Other upstream companies — Step 2
Identify, assess, and prioritise risks
- Determine whether your company mines, transports, or purchases minerals in or from a conflict-affected or high-risk area or is associated with any other red flags.
- Map the factual circumstances of red-flagged supply chains by reviewing research reports and consulting with local and central governments and civil society organisations.
- For red-flagged supply chains set up on-the-ground assessment teams and ask these questions to generate and maintain information on the circumstances of extraction, trade, handling, refining, and export.
- If an on-the-ground assessment was already carried out (e.g. by a supplier, an industry scheme, or other third party), review the assessment to ensure they are credible, up-to-date, and cover risks specific to your supply chain.
- Assess risks in the supply chain by determining whether the circumstances in the supply chain meet the companies supply chain policy and standards in Annex II of the Guidance (see risks listed above for a summary).
Other upstream companies — Step 3
Manage risks
- Report identified supply chain findings to senior management.
- For red-flagged supply chains, strengthen chain of custody and traceability systems.
- Devise and implement a mitigation plan. Immediately suspend or discontinue engagement with specific upstream suppliers if there is a reasonable risk that they are sourcing from or otherwise affiliated with any party committing serious human rights abuses or providing direct or indirect support to non-state armed groups.
- Sourcing from upstream suppliers is possible even if there is a reasonable risk of direct or indirect support to public or private security forces (e.g. criminal networks within the police, army units, or private mine security), corruption, money laundering, non-payment of dues, or an inaccurate or fraudulent chain of custody. However, in such cases, the company should immediately implement a risk-management plan with upstream suppliers and other stakeholders to eliminate these risks. Risk-management measures can include formalising security arrangements, reporting abusive units to competent authorities, and/or improving and monitoring transparency systems.
- Monitor risk management plan and commitments, including by engaging with impacted communities and stakeholders to support monitoring.
- Monitor your supply chains and undertake additional risk assessment for any change of circumstances.
Other upstream companies — Step 4
Audit control point
Allow access to company sites and relevant documentation. Facilitate on-site visits and contacts with suppliers selected by the audit team.
Other upstream companies — Step 5
Communicate and report on due diligence
- Report publicly on the company’s due-diligence efforts for responsible supply chains of minerals from conflict-affected and high-risk areas.

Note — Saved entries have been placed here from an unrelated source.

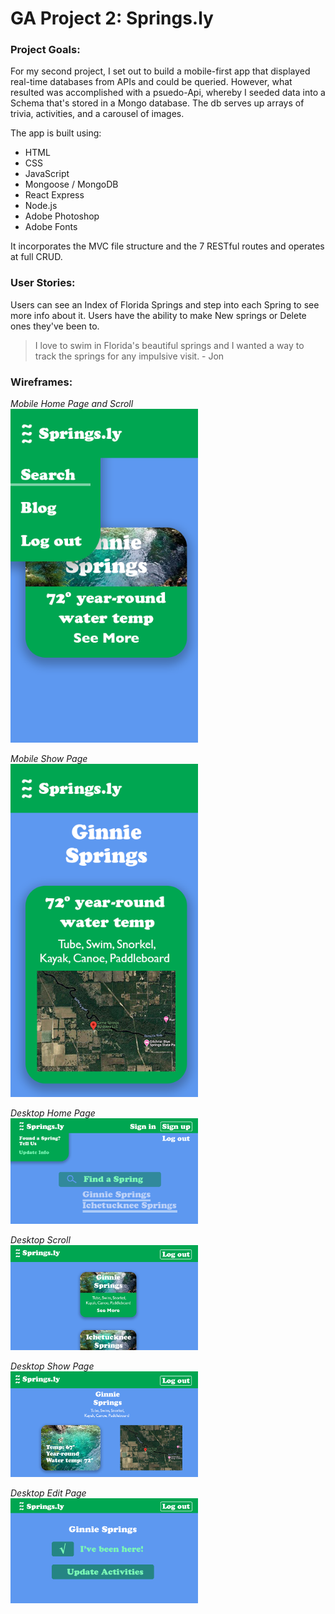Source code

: <h1>GA Project 2: Springs.ly</h1>

<h3>Project Goals:</h3>
<p>For my second project, I set out to build a mobile-first app that displayed real-time databases from APIs and could be queried. However, what resulted was  accomplished with a psuedo-Api, whereby I seeded data into a Schema that's stored in a Mongo database. The db serves up arrays of trivia, activities, and a carousel of images. 

The app is built using:

* HTML
* CSS
* JavaScript
* Mongoose / MongoDB
* React Express
* Node.js
* Adobe Photoshop 
* Adobe Fonts

It incorporates the MVC file structure and the 7 RESTful routes and operates at full CRUD.
</p>

<h3>User Stories:</h3>
<p>Users can see an Index of Florida Springs and step into each Spring to see more info about it.
Users have the ability to make New springs or Delete ones they've been to.</p>

> I love to swim in Florida's beautiful springs and I wanted a way to track the springs for any impulsive visit. - Jon

<h3>Wireframes:</h3>

_Mobile Home Page and Scroll_
<br />
<img src="./public/img/Wireframes-Project_2/Wireframe_Mobile-Page1.png" width="300"/>

_Mobile Show Page_
<br />
<img src="./public/img/Wireframes-Project_2/Wireframe_Mobile-Show.png" width="300"/>

_Desktop Home Page_
<br />
<img src="./public/img/Wireframes-Project_2/Wireframe_Desktop-Page1.png" width="300"/>

_Desktop Scroll_
<br />
<img src="./public/img/Wireframes-Project_2/Wireframe_Desktop-Page2.png" width="300"/>

_Desktop Show Page_
<br />
<img src="./public/img/Wireframes-Project_2/Wireframe_Desktop-Show.png" width="300"/>

_Desktop Edit Page_
<br />
<img src="./public/img/Wireframes-Project_2/Wireframe_Desktop-Edit.png" width="300"/>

- Reports should focus on the actions taken by the company to address identified risks (e.g. management systems established; steps taken to identify control points in the supply chain; risk assessment methodology implemented; assessments conducted to identify control points’ risks and corresponding due diligence measures in accordance with the OECD Guidance; steps taken to manage risks; and efforts made to monitor and track performance for risk mitigation).
- Provide a description of any audits in which the company has participated.
- Disclose information with due regards taken of business confidentiality and other competitive concerns (i.e. price information and supplier relationships do not need to be disclosed).